The heat collection mechanism comprises an upper end cover and a light-transmitting mirror;

the upper end cover is fixedly connected with the top surface of the reaction shell, a plurality of light holes are formed in the top surface of the upper end cover, and the light-transmitting mirror is arranged on the outer wall of the light hole opening through bolts.

The separator is arranged on the top surface of the upper end cover, the top surface of the upper end cover is further provided with a separation hole, and the separation hole is communicated with the separator and the inner cavity of the reaction shell.

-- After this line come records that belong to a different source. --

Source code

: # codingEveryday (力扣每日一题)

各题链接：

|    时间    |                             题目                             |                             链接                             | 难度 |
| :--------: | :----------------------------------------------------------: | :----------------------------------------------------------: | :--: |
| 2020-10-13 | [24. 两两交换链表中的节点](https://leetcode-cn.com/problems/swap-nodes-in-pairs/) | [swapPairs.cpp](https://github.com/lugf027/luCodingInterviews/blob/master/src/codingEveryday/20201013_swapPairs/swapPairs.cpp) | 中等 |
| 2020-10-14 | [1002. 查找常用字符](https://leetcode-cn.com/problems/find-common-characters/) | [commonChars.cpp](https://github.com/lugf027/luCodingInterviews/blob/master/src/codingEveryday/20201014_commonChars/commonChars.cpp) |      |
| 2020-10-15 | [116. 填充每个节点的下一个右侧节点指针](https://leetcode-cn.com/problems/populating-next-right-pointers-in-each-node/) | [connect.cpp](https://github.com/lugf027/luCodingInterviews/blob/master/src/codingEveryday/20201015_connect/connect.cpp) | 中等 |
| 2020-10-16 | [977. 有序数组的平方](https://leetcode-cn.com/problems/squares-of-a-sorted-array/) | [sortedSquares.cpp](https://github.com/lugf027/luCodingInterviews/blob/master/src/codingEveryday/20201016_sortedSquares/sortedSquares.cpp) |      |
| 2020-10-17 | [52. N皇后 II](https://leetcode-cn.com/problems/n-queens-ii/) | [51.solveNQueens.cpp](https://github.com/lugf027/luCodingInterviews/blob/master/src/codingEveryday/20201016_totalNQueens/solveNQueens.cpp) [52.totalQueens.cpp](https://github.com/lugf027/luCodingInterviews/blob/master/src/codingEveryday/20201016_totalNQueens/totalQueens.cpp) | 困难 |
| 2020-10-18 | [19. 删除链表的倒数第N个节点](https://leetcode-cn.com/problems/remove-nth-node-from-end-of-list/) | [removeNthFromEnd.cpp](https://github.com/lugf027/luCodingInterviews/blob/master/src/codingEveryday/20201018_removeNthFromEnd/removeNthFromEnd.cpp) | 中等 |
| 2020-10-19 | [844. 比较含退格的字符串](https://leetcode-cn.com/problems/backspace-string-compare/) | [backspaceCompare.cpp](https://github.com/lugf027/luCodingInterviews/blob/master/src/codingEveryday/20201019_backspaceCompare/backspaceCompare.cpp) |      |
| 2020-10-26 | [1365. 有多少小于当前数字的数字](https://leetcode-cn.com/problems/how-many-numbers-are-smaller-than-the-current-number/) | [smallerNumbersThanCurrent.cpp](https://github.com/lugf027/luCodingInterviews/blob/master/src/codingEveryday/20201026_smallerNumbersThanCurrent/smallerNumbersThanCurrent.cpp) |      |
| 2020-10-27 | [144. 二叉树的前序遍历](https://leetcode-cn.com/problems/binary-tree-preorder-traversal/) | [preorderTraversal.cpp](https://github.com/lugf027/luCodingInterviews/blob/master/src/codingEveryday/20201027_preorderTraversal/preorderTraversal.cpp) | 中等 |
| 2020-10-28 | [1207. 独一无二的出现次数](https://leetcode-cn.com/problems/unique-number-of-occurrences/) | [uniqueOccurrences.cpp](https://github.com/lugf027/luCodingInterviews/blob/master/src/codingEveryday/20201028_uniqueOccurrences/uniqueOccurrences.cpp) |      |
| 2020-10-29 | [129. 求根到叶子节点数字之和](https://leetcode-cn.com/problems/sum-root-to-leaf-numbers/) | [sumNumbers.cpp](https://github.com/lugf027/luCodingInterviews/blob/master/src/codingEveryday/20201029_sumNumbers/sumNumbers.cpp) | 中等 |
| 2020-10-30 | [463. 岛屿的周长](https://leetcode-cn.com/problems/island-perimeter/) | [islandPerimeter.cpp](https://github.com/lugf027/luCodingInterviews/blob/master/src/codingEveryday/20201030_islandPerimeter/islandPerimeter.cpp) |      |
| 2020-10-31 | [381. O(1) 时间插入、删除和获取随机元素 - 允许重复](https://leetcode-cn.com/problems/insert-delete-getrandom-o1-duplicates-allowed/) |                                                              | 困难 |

The driving device comprises a driving motor and a rotating shaft;

the driving motor is arranged outside the reaction shell, the output end of the driving motor is fixedly connected with one end of the rotating shaft, and the other end of the rotating shaft penetrates through the inner wall of the reaction shell and is fixedly connected with the side face of the upper cover plate.

The heat exchange device comprises a first heat exchanger, a compressor, a second heat exchanger, a first one-way valve and a three-way valve;

the input end of the first heat exchanger is communicated with one side of the top of the heat storage pipeline, the output end of the first heat exchanger is communicated with the input end of the compressor, the three-way valve is respectively communicated with the output end of the compressor, the output end of the separator and the input end of the second heat exchanger, the output end of the second heat exchanger is communicated with the oxygen circulating device, and the first one-way valve is arranged at the input end of the first heat exchanger.

The oxygen circulating device comprises an air storage tank, an air inlet pipe and a fan;

the air storage tank is communicated with the second heat exchanger and one end of the air inlet pipe respectively, the other end of the air inlet pipe is communicated with the other side of the top of the heat storage pipeline, and the fan is arranged on the air inlet pipe.

And heat storage ceramics are arranged in the heat storage pipeline.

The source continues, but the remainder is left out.